■ **About this task**
A word-for-word reproduction of the data below is needed, with no pictures in it.
Top of Extracted data
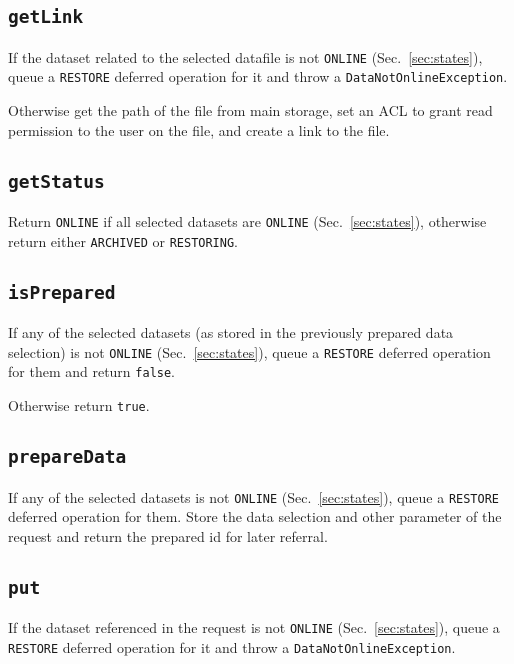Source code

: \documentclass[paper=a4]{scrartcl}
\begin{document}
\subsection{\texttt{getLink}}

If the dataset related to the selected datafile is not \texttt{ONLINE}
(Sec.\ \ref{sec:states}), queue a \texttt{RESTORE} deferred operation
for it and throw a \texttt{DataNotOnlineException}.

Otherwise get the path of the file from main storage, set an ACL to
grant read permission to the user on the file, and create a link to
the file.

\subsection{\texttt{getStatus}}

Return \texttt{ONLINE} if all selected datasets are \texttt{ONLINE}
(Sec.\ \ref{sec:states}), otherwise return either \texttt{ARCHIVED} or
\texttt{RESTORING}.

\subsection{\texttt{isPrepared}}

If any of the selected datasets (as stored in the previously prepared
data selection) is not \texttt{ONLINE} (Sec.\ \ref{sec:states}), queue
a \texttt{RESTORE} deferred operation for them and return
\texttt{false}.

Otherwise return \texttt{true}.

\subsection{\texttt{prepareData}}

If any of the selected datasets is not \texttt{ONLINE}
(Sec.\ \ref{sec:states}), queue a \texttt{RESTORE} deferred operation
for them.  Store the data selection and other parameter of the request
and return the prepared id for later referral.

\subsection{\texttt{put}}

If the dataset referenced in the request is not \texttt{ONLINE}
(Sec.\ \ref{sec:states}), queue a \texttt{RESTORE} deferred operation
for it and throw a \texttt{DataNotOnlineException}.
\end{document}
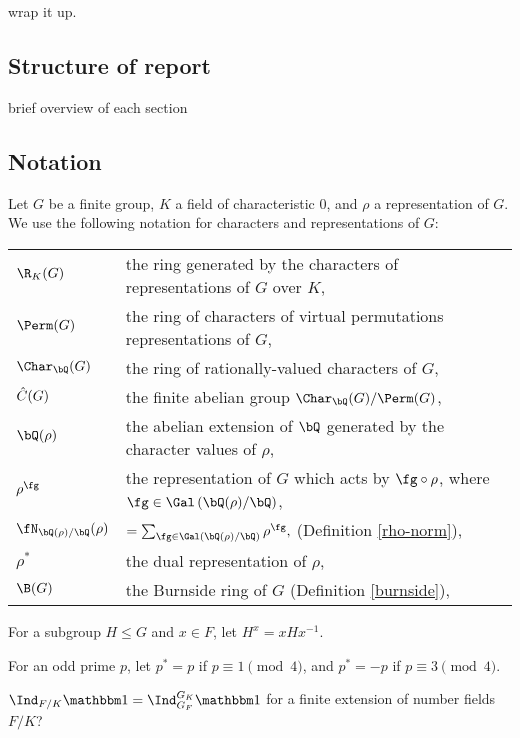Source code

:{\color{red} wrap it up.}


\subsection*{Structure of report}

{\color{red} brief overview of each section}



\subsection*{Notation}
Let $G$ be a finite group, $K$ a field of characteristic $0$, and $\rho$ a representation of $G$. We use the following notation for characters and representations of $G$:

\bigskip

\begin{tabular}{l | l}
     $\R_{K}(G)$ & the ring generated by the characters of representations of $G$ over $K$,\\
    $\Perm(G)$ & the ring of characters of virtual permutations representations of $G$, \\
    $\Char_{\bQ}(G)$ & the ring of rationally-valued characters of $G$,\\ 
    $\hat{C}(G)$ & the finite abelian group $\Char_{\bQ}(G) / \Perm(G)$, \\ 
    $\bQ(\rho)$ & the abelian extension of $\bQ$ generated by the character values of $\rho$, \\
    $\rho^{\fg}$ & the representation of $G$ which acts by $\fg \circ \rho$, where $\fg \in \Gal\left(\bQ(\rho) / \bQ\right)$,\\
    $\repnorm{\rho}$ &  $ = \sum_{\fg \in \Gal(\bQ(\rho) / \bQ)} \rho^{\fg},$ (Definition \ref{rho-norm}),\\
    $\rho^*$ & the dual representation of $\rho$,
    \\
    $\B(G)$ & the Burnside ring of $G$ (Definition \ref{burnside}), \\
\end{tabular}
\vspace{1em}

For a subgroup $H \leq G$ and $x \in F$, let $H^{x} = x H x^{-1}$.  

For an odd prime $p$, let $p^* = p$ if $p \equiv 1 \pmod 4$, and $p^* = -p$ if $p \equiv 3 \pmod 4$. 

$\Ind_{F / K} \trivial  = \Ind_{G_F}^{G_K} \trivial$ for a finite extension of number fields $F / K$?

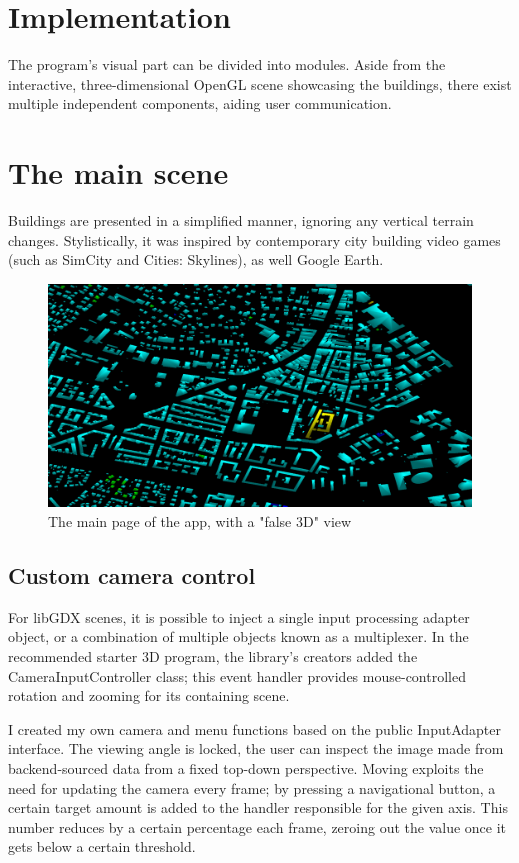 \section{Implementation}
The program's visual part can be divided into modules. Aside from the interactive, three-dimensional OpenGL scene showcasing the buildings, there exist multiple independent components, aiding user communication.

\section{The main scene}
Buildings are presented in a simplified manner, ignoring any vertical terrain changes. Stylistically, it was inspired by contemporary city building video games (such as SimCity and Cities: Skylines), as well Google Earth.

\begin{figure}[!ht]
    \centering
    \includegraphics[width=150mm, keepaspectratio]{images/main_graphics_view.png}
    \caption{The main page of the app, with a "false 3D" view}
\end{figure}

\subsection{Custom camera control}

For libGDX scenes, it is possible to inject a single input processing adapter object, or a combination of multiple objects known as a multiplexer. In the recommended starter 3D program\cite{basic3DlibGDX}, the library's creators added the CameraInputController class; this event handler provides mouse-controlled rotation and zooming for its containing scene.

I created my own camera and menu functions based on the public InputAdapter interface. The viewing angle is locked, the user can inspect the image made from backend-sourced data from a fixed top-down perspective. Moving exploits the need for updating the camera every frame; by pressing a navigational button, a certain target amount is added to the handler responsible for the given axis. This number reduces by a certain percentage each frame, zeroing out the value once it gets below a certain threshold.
Bottom of Extracted data
■ **Answer for this exercise**
Source code

: \documentclass[paper=a4]{scrartcl}
\begin{document}
\subsection{\texttt{getLink}}

If the dataset related to the selected datafile is not \texttt{ONLINE}
(Sec.\ \ref{sec:states}), queue a \texttt{RESTORE} deferred operation
for it and throw a \texttt{DataNotOnlineException}.

Otherwise get the path of the file from main storage, set an ACL to
grant read permission to the user on the file, and create a link to
the file.

\subsection{\texttt{getStatus}}

Return \texttt{ONLINE} if all selected datasets are \texttt{ONLINE}
(Sec.\ \ref{sec:states}), otherwise return either \texttt{ARCHIVED} or
\texttt{RESTORING}.

\subsection{\texttt{isPrepared}}

If any of the selected datasets (as stored in the previously prepared
data selection) is not \texttt{ONLINE} (Sec.\ \ref{sec:states}), queue
a \texttt{RESTORE} deferred operation for them and return
\texttt{false}.

Otherwise return \texttt{true}.

\subsection{\texttt{prepareData}}

If any of the selected datasets is not \texttt{ONLINE}
(Sec.\ \ref{sec:states}), queue a \texttt{RESTORE} deferred operation
for them.  Store the data selection and other parameter of the request
and return the prepared id for later referral.

\subsection{\texttt{put}}

If the dataset referenced in the request is not \texttt{ONLINE}
(Sec.\ \ref{sec:states}), queue a \texttt{RESTORE} deferred operation
for it and throw a \texttt{DataNotOnlineException}.
\end{document}
Source code

:{\color{red} wrap it up.}


\subsection*{Structure of report}

{\color{red} brief overview of each section}



\subsection*{Notation}
Let $G$ be a finite group, $K$ a field of characteristic $0$, and $\rho$ a representation of $G$. We use the following notation for characters and representations of $G$:

\bigskip

\begin{tabular}{l | l}
     $\R_{K}(G)$ & the ring generated by the characters of representations of $G$ over $K$,\\
    $\Perm(G)$ & the ring of characters of virtual permutations representations of $G$, \\
    $\Char_{\bQ}(G)$ & the ring of rationally-valued characters of $G$,\\ 
    $\hat{C}(G)$ & the finite abelian group $\Char_{\bQ}(G) / \Perm(G)$, \\ 
    $\bQ(\rho)$ & the abelian extension of $\bQ$ generated by the character values of $\rho$, \\
    $\rho^{\fg}$ & the representation of $G$ which acts by $\fg \circ \rho$, where $\fg \in \Gal\left(\bQ(\rho) / \bQ\right)$,\\
    $\repnorm{\rho}$ &  $ = \sum_{\fg \in \Gal(\bQ(\rho) / \bQ)} \rho^{\fg},$ (Definition \ref{rho-norm}),\\
    $\rho^*$ & the dual representation of $\rho$,
    \\
    $\B(G)$ & the Burnside ring of $G$ (Definition \ref{burnside}), \\
\end{tabular}
\vspace{1em}

For a subgroup $H \leq G$ and $x \in F$, let $H^{x} = x H x^{-1}$.  

For an odd prime $p$, let $p^* = p$ if $p \equiv 1 \pmod 4$, and $p^* = -p$ if $p \equiv 3 \pmod 4$. 

$\Ind_{F / K} \trivial  = \Ind_{G_F}^{G_K} \trivial$ for a finite extension of number fields $F / K$?

 \section{Implementation}
The program's visual part can be divided into modules. Aside from the interactive, three-dimensional OpenGL scene showcasing the buildings, there exist multiple independent components, aiding user communication.

\section{The main scene}
Buildings are presented in a simplified manner, ignoring any vertical terrain changes. Stylistically, it was inspired by contemporary city building video games (such as SimCity and Cities: Skylines), as well Google Earth.

\begin{figure}[!ht]
    \centering
    \includegraphics[width=150mm, keepaspectratio]{images/main_graphics_view.png}
    \caption{The main page of the app, with a "false 3D" view}
\end{figure}

\subsection{Custom camera control}

For libGDX scenes, it is possible to inject a single input processing adapter object, or a combination of multiple objects known as a multiplexer. In the recommended starter 3D program\cite{basic3DlibGDX}, the library's creators added the CameraInputController class; this event handler provides mouse-controlled rotation and zooming for its containing scene.

I created my own camera and menu functions based on the public InputAdapter interface. The viewing angle is locked, the user can inspect the image made from backend-sourced data from a fixed top-down perspective. Moving exploits the need for updating the camera every frame; by pressing a navigational button, a certain target amount is added to the handler responsible for the given axis. This number reduces by a certain percentage each frame, zeroing out the value once it gets below a certain threshold.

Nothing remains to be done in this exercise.